■ **WHAT THE TASK ASKS**
Report each line of the material below where the word "object" can be found.

+-------+

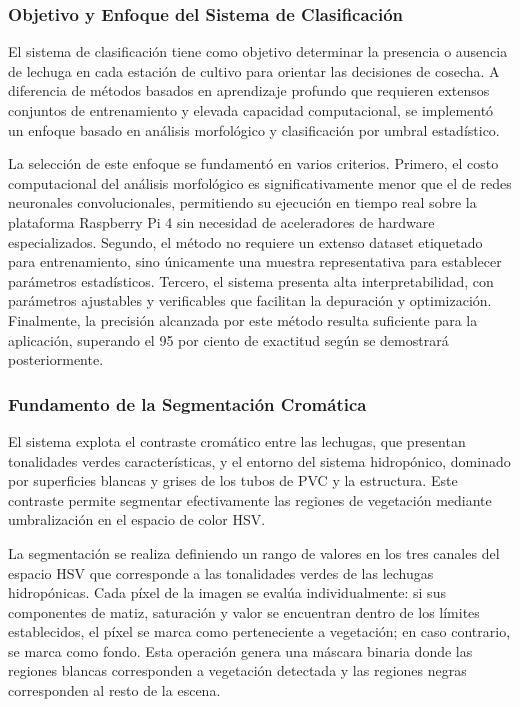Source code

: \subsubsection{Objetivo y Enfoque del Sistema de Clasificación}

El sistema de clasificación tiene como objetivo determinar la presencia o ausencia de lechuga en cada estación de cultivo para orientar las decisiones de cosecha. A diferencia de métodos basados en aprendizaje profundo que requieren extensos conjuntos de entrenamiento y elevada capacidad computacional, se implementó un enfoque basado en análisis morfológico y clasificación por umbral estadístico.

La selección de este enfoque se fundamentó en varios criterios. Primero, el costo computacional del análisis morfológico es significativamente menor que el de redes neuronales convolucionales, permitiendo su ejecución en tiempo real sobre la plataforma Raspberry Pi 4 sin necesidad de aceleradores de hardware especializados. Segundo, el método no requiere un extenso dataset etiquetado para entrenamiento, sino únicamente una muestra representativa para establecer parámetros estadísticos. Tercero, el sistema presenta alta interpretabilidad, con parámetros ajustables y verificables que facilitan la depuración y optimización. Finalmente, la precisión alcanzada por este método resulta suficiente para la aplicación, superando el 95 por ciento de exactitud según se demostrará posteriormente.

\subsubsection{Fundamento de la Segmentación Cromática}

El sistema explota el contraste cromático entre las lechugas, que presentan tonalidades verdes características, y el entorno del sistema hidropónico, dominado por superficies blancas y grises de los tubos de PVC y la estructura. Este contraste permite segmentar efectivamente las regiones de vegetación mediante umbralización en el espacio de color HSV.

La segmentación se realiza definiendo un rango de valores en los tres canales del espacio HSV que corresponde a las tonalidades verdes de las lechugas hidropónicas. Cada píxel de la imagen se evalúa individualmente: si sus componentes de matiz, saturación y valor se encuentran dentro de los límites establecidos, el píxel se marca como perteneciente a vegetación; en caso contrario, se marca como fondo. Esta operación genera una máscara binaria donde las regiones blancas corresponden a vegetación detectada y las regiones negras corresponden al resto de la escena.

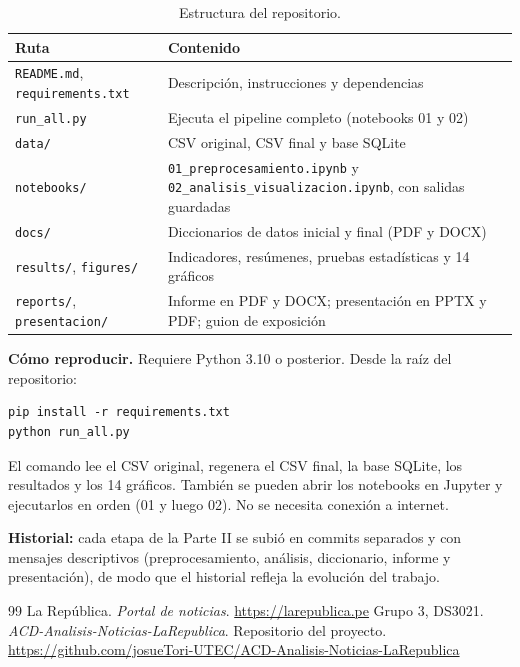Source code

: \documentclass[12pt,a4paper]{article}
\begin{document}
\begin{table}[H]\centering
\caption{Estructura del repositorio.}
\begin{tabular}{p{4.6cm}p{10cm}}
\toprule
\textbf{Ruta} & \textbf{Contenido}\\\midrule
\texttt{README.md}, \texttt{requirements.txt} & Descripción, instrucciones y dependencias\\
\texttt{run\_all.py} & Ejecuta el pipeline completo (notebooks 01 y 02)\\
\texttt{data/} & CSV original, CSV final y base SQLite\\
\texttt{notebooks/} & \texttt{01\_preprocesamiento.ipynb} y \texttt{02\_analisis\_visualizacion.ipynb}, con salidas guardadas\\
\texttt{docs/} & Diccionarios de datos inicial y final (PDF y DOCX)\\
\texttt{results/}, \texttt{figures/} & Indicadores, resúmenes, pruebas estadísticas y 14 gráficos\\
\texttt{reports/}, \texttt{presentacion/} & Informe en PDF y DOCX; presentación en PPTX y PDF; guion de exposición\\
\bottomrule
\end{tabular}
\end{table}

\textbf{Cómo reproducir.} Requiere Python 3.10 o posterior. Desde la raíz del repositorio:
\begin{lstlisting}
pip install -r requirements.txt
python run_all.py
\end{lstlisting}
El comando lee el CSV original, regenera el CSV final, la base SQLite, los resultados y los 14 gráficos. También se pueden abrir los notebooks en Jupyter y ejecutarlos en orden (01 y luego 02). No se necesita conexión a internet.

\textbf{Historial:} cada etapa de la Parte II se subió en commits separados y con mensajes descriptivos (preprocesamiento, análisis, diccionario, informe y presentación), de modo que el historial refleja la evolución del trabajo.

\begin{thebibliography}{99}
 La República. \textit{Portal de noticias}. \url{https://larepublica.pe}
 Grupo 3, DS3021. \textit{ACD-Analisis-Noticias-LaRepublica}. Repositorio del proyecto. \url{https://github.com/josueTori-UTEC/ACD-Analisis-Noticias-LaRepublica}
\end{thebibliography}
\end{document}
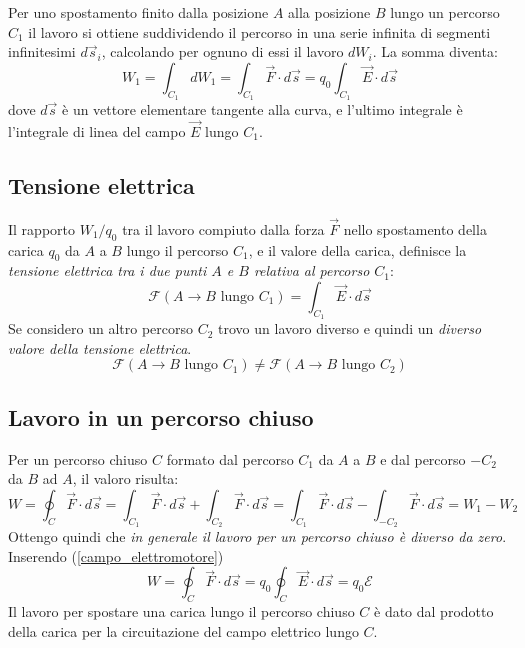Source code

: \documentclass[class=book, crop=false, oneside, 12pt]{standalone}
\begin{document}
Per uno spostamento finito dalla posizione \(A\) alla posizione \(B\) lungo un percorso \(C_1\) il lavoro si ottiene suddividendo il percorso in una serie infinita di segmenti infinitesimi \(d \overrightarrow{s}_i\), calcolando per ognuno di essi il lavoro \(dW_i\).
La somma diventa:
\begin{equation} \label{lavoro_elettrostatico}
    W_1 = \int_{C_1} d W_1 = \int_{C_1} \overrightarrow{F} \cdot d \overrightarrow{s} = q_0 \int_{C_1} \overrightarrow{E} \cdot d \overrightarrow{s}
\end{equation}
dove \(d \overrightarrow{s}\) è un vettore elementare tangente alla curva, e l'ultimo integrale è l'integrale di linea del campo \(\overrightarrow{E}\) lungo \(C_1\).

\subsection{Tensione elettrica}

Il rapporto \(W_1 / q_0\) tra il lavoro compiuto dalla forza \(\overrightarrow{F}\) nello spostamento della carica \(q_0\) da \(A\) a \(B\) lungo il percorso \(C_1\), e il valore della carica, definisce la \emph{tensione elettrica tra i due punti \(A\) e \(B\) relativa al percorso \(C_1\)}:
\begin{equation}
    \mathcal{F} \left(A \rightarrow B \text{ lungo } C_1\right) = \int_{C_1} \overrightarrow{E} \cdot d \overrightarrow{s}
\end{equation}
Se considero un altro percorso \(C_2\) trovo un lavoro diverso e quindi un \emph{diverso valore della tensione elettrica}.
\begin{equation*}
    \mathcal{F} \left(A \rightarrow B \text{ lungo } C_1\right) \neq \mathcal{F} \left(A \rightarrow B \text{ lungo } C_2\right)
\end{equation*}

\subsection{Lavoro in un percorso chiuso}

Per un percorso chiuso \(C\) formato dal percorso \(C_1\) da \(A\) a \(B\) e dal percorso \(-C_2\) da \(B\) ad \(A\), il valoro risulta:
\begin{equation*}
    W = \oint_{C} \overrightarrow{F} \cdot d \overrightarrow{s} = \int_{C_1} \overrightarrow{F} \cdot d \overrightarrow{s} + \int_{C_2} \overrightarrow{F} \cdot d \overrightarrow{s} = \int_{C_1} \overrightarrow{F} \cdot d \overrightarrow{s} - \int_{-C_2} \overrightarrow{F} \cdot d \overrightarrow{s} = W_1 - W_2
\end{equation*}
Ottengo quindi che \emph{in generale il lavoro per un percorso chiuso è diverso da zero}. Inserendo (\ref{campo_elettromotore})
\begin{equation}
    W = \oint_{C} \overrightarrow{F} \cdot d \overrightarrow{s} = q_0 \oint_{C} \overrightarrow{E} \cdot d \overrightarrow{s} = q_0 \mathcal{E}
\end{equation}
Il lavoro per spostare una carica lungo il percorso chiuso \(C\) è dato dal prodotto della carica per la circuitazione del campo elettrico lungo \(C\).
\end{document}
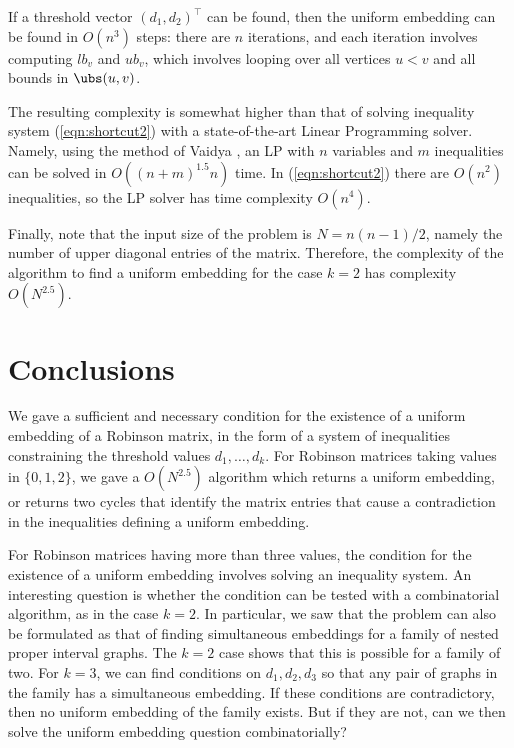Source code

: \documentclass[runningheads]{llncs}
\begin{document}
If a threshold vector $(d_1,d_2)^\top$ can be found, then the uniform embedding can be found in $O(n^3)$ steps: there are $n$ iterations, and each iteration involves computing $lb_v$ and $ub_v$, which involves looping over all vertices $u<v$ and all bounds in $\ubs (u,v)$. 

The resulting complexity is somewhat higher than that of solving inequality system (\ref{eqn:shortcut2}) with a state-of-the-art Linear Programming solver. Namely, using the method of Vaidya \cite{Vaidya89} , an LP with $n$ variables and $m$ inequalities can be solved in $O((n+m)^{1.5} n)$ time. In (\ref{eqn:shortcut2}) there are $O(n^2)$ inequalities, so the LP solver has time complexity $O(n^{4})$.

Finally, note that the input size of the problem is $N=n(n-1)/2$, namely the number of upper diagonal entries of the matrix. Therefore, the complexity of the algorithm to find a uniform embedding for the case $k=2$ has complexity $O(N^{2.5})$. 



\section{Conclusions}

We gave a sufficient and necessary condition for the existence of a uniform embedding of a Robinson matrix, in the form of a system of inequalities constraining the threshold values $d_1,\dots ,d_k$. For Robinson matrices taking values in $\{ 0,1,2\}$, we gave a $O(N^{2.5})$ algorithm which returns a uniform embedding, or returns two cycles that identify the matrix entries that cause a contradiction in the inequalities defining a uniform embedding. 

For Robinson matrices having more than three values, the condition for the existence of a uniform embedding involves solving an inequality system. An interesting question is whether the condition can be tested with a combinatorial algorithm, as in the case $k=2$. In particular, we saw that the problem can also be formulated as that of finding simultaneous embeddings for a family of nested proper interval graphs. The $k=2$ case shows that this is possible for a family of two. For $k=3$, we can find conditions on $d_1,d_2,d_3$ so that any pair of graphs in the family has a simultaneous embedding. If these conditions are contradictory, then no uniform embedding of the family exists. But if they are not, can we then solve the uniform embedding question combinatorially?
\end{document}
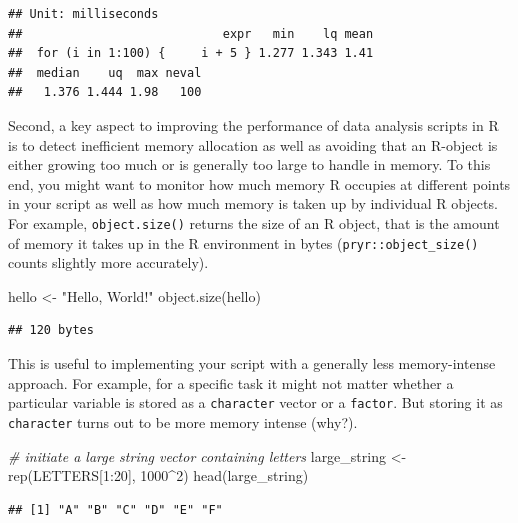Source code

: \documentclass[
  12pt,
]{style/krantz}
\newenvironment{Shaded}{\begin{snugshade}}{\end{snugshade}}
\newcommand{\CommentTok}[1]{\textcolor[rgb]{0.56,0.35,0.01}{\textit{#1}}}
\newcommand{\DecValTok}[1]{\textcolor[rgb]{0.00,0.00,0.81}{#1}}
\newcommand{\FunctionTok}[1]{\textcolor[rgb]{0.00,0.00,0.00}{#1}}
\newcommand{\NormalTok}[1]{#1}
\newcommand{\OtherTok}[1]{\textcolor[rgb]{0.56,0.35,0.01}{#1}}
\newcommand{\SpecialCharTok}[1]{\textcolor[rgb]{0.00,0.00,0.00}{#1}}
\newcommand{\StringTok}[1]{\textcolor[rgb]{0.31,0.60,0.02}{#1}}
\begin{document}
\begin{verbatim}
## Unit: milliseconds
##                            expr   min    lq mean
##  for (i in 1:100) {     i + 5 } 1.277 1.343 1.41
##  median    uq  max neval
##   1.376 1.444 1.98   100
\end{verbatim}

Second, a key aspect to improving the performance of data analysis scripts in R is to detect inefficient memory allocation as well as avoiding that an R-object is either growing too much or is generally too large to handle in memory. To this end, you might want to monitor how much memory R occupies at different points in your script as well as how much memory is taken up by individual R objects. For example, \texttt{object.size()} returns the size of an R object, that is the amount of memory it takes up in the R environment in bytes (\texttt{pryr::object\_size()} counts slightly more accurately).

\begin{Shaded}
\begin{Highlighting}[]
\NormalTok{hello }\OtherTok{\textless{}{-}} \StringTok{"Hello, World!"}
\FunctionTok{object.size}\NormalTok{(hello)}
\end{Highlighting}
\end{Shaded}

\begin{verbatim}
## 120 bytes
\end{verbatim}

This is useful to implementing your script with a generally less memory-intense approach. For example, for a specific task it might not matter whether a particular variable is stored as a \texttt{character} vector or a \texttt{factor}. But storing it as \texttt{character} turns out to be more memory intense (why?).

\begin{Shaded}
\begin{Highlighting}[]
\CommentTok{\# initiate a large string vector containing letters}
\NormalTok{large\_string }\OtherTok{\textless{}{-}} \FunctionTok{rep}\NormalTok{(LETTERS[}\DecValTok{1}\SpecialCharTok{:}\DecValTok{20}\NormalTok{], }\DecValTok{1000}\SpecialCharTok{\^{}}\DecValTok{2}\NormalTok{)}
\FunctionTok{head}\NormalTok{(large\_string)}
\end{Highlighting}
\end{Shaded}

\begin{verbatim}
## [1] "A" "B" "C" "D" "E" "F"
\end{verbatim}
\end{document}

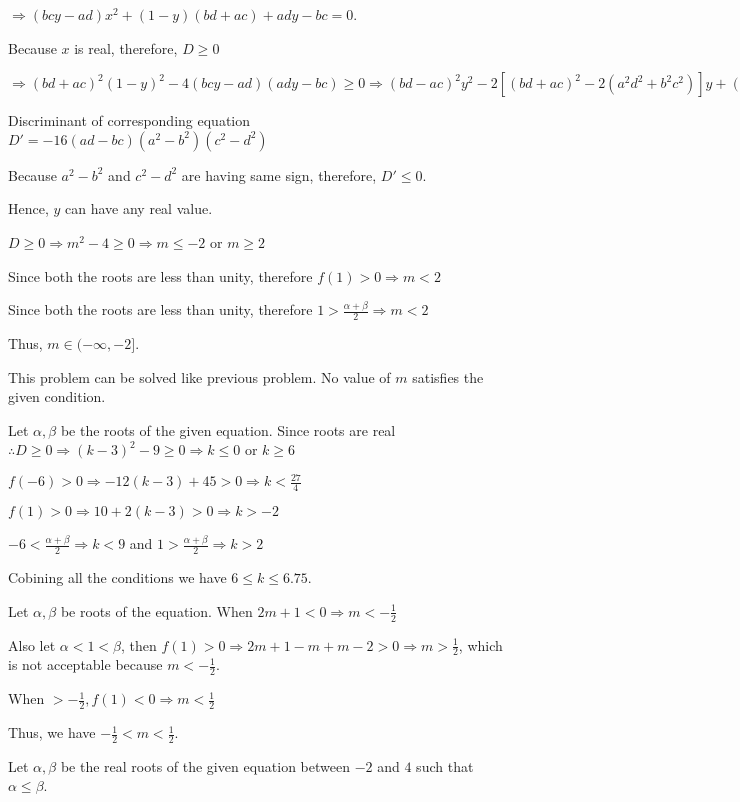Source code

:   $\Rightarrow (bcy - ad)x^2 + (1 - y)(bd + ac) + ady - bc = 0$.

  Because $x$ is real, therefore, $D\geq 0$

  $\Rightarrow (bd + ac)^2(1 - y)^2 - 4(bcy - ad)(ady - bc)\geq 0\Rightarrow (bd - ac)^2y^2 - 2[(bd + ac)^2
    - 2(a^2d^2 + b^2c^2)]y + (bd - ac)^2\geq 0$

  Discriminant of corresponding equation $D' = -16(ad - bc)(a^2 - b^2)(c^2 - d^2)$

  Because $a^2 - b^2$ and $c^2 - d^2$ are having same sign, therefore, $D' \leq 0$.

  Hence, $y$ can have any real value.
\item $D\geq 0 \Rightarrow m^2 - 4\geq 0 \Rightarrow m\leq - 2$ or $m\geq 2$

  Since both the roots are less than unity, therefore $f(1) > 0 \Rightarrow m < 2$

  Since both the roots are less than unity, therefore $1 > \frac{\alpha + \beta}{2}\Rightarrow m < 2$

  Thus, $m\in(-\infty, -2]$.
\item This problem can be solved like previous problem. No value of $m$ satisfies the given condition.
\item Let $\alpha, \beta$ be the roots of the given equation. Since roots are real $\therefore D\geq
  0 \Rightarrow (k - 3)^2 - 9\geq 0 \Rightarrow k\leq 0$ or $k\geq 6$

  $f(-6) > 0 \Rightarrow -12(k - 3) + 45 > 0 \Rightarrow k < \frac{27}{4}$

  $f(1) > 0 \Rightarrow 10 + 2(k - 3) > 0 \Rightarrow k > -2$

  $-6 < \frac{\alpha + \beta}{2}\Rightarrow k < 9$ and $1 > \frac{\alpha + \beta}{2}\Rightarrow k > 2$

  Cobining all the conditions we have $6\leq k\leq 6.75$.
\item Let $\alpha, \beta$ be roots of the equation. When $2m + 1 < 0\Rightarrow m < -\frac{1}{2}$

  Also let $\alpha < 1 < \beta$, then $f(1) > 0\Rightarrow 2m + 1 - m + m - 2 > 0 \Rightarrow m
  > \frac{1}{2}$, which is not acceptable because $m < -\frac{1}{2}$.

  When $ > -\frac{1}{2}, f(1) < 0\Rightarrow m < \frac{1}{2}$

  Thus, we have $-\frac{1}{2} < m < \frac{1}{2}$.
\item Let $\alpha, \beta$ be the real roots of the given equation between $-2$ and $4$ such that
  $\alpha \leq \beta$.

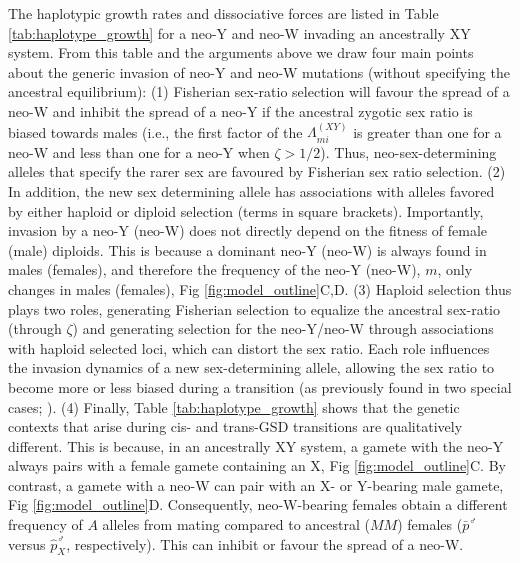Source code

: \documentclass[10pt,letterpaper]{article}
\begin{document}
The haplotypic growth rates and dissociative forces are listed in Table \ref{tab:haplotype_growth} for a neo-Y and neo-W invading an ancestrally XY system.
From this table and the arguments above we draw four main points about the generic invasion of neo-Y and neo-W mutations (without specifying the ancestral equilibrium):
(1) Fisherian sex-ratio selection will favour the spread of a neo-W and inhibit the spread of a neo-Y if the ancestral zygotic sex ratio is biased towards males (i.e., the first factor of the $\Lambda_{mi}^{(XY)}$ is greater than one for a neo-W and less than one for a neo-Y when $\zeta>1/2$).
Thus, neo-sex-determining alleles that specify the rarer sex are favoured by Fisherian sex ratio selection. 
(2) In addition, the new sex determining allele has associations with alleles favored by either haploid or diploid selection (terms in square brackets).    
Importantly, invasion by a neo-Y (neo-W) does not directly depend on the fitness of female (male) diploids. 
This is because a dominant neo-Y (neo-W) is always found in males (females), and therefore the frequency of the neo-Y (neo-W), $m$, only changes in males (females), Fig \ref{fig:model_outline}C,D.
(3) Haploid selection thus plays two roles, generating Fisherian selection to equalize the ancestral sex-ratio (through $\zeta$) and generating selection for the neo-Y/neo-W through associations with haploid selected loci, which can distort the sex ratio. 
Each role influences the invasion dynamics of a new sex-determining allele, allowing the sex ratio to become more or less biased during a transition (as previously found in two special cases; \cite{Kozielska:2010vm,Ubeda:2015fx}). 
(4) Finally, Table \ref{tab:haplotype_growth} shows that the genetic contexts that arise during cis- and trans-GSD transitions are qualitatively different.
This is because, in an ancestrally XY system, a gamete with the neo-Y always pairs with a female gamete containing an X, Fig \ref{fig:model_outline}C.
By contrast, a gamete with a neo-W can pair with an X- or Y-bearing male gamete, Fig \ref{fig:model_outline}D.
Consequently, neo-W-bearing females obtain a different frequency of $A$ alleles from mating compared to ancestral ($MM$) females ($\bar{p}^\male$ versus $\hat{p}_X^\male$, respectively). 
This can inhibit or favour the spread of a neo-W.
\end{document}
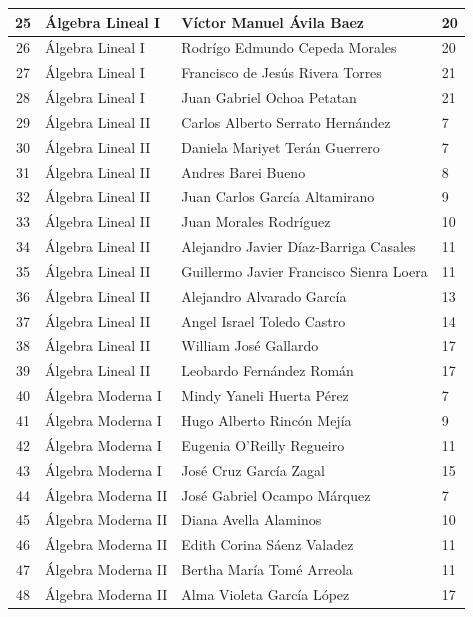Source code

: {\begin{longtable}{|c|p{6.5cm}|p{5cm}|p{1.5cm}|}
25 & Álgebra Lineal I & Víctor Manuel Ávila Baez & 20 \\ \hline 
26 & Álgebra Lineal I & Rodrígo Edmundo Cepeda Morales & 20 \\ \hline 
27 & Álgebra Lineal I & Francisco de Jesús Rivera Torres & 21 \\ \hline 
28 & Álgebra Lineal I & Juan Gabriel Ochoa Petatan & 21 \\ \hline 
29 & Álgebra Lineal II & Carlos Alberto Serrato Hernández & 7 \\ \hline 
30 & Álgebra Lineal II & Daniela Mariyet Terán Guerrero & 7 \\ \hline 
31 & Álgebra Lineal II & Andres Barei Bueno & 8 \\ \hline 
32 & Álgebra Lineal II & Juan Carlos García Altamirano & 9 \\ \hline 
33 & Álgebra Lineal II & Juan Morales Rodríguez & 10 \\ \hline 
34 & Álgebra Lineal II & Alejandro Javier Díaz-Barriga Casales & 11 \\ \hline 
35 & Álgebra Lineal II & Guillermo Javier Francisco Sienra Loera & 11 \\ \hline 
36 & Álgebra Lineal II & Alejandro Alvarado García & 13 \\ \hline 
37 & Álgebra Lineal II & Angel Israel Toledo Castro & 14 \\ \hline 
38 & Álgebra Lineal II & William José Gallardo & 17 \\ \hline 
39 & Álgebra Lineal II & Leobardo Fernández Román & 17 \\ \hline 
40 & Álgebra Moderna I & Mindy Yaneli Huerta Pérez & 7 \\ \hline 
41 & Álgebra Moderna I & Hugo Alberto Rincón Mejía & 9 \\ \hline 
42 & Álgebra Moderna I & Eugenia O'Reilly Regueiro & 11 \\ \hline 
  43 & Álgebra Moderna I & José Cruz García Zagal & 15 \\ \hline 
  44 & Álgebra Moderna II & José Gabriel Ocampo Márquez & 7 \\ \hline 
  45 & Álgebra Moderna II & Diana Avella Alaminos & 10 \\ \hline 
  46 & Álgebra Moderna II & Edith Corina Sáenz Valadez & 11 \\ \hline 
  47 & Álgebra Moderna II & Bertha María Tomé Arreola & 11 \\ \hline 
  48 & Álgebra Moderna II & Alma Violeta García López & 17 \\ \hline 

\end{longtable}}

+-------+

■ **FINISHED TASK**
Second, a key aspect to improving the performance of data analysis scripts in R is to detect inefficient memory allocation as well as avoiding that an R-object is either growing too much or is generally too large to handle in memory. To this end, you might want to monitor how much memory R occupies at different points in your script as well as how much memory is taken up by individual R objects. For example, \texttt{object.size()} returns the size of an R object, that is the amount of memory it takes up in the R environment in bytes (\texttt{pryr::object\_size()} counts slightly more accurately).
\FunctionTok{object.size}\NormalTok{(hello)}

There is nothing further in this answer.